▸ DIRECTIONS: The answer must be every line from the entries below that includes "information".

▸ AVAILABLE DATA:
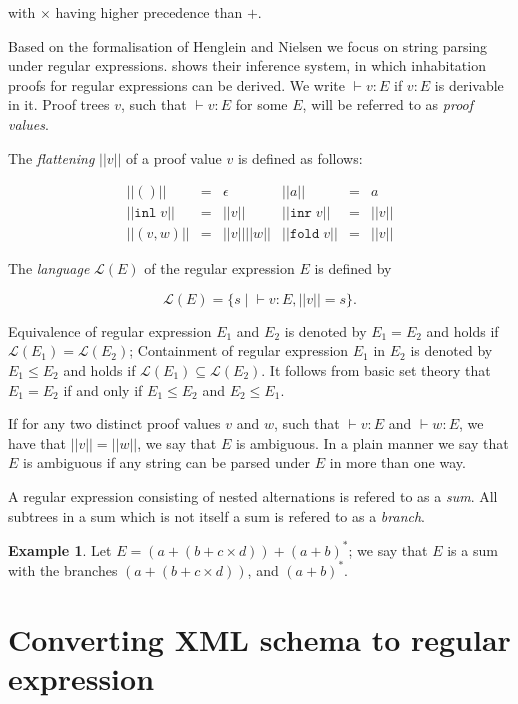 \documentclass[a4paper, oneside]{memoir}
\let\Fref\undefined
\theoremstyle{definition}
\newtheorem{example}{Example}
\begin{document}
\noindent with $\times$ having higher precedence than $+$.

Based on the formalisation of Henglein and Nielsen \cite{heni2010} we focus on
string parsing under regular expressions. \Fref{fig:inhabitation_proofs}
shows their inference system, in which inhabitation proofs for regular
expressions can be derived. We write $\vdash v : E$ if $v : E$ is derivable in
it. Proof trees $v$, such that $\vdash v : E$ for some $E$, will be referred to
as \emph{proof values}.

The \emph{flattening} $||v||$ of a proof value $v$ is defined as follows:

\[
\begin{array}{rclrcl}
||()|| & = & \epsilon &
||a||  & = & a \\
|| \mathtt{inl} \; v|| & = & ||v|| &
|| \mathtt{inr} \; v|| & = & ||v|| \\
|| (v,w)|| & = & ||v||||w|| &
|| \mathtt{fold} \; v|| & = & ||v||
\end{array}
\]

The \emph{language} $\mathcal{L}(E)$ of the regular expression $E$ is defined by

\[
\mathcal{L}(E) = \{ s \; | \; \vdash v : E, ||v|| = s \}.
\]

Equivalence of regular expression $E_1$ and $E_2$ is denoted by $E_1 = E_2$ and
holds if $\mathcal{L}(E_1) = \mathcal{L}(E_2)$; Containment of regular
expression $E_1$ in $E_2$ is denoted by $E_1 \le E_2$ and holds if
$\mathcal{L}(E_1) \subseteq \mathcal{L}(E_2)$.  It follows from basic set theory
that $E_1 = E_2$ if and only if $E_1 \le E_2$ and $E_2 \le E_1$.

If for any two distinct proof values $v$ and $w$, such that $\vdash v : E$ and
$\vdash w : E$, we have that $||v|| = ||w||$, we say that $E$ is ambiguous. In a
plain manner we say that $E$ is ambiguous if any string can be parsed under $E$
in more than one way.

A regular expression consisting of nested alternations is refered to as a \emph{sum}.
All subtrees in a sum which is not itself a sum is refered to as a \emph{branch}.

\begin{example}
Let $E = (a + (b + c \times d)) + (a + b)^{*}$; we say that $E$ is a sum with
the branches $(a + (b + c \times d))$, and $(a + b)^{\ast}$.
\end{example}

\chapter{Converting XML schema to regular expression}
\label{sec:convert}
\end{document}
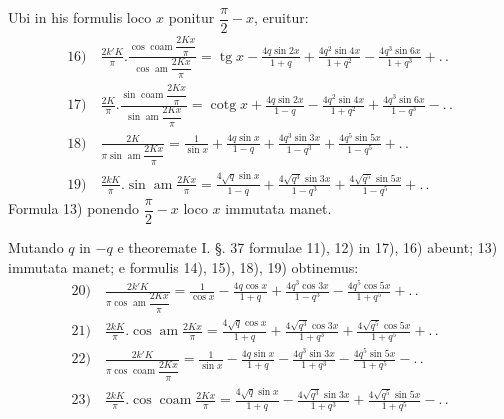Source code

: \documentclass{article}
\begin{document}
Ubi in his formulis loco $x$ ponitur $\dfrac{\pi}{2}-x$, eruitur:
\[
\begin{gathered}
\text{16)}\quad\frac{2k'K}{\pi}.\frac{\cos\operatorname{coam}\dfrac{2Kx}{\pi}}{\cos\operatorname{am}\dfrac{2Kx}{\pi}}=\operatorname{tg}x-\frac{4q\sin2x}{1+q}+\frac{4q^{2}\sin4x}{1+q^{2}}-\frac{4q^{3}\sin6x}{1+q^{3}}+.\,.\\[2ex]
\text{17)}\quad\frac{2K}{\pi}.\frac{\sin\operatorname{coam}\dfrac{2Kx}{\pi}}{\sin\operatorname{am}\dfrac{2Kx}{\pi}}=\operatorname{cotg}x+\frac{4q\sin2x}{1-q}-\frac{4q^{2}\sin4x}{1+q^{2}}+\frac{4q^{3}\sin6x}{1-q^{3}}-.\,.\\[2ex]
\text{18)}\quad\frac{2K}{\pi\sin\operatorname{am}\dfrac{2Kx}{\pi}}=\frac{1}{\sin x}+\frac{4q\sin x}{1-q}+\frac{4q^{3}\sin3x}{1-q^{3}}+\frac{4q^{5}\sin5x}{1-q^{5}}+.\,.\\[2ex]
\text{19)}\quad\frac{2kK}{\pi}.\sin\operatorname{am}\frac{2Kx}{\pi}=\frac{4\sqrt{q}\sin x}{1-q}+\frac{4\sqrt{q^{3}}\sin3x}{1-q^{3}}+\frac{4\sqrt{q^{5}}\sin5x}{1-q^{5}}+.\,.
\end{gathered}
\]
Formula 13) ponendo $\dfrac{\pi}{2}-x$ loco $x$ immutata manet.

Mutando $q$ in $-q$ e theoremate I. §. 37 formulae 11), 12) in 17), 16) abeunt; 13) immutata manet; e formulis 14), 15), 18), 19) obtinemus:
\[
\begin{gathered}
\text{20)}\quad\frac{2k'K}{\pi\cos\operatorname{am}\dfrac{2Kx}{\pi}}=\frac{1}{\cos x}-\frac{4q\cos x}{1+q}+\frac{4q^{3}\cos3x}{1-q^{3}}-\frac{4q^{5}\cos5x}{1+q^{5}}+.\,.\\[2ex]
\text{21)}\quad\frac{2kK}{\pi}.\cos\operatorname{am}\frac{2Kx}{\pi}=\frac{4\sqrt{q}\cos x}{1+q}+\frac{4\sqrt{q^{3}}\cos3x}{1+q^{3}}+\frac{4\sqrt{q^{5}}\cos5x}{1+q^{5}}+.\,.\\[2ex]
\text{22)}\quad\frac{2k'K}{\pi\cos\operatorname{coam}\dfrac{2Kx}{\pi}}=\frac{1}{\sin x}-\frac{4q\sin x}{1+q}-\frac{4q^{3}\sin3x}{1+q^{3}}-\frac{4q^{5}\sin5x}{1+q^{5}}-.\,.\\[2ex]
\text{23)}\quad\frac{2kK}{\pi}.\cos\operatorname{coam}\frac{2Kx}{\pi}=\frac{4\sqrt{q}\sin x}{1+q}-\frac{4\sqrt{q^{3}}\sin3x}{1+q^{3}}+\frac{4\sqrt{q^{5}}\sin5x}{1+q^{5}}-.\,.
\end{gathered}
\]

\end{document}
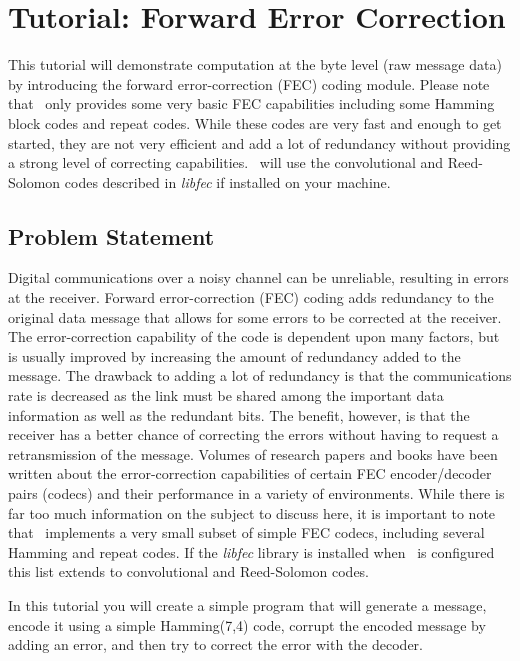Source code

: % 
%

\newpage
\section{Tutorial: Forward Error Correction}
\label{tutorial:fec}

This tutorial will demonstrate computation at the byte level
(raw message data) by
introducing the forward error-correction (FEC) coding module.
Please note that \liquid\ only provides some very basic FEC
capabilities including some Hamming block codes and repeat codes.
While these codes are very fast and enough to get started,
they are not very efficient and add a lot of redundancy without providing
a strong level of correcting capabilities.
\liquid\ will use the convolutional and Reed-Solomon codes described in
{\em libfec} \cite{libfec:web} if installed on your machine.

\subsection{Problem Statement}
\label{tutorial:fec:problem}
Digital communications over a noisy channel can be unreliable,
resulting in errors at the receiver.
Forward error-correction (FEC) coding adds redundancy to the original
data message that allows for some errors to be corrected at the
receiver.
The error-correction capability of the code is dependent upon many
factors, but is usually improved by increasing the amount of redundancy
added to the message.
The drawback to adding a lot of redundancy is that the communications
rate is decreased as the link must be shared among the important data
information as well as the redundant bits.
The benefit, however, is that the receiver has a better chance of
correcting the errors without having to request a retransmission of the
message.
Volumes of research papers and books have been written about the
error-correction capabilities of certain FEC encoder/decoder pairs
(codecs) and their performance in a variety of environments.
While there is far too much information on the subject to discuss here,
it is important to note that \liquid\ implements a very small subset of
simple FEC codecs, including several Hamming and repeat codes.
If the {\em libfec} \cite{libfec:web} library is installed when \liquid\
is configured this list extends to convolutional and Reed-Solomon codes.

In this tutorial you will create a simple program that will generate a
message, encode it using a simple Hamming(7,4) code, corrupt the encoded
message by adding an error, and then try to correct the error with the
decoder.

▸ REPLY TO THE EXERCISE:
information as well as the redundant bits.
While there is far too much information on the subject to discuss here,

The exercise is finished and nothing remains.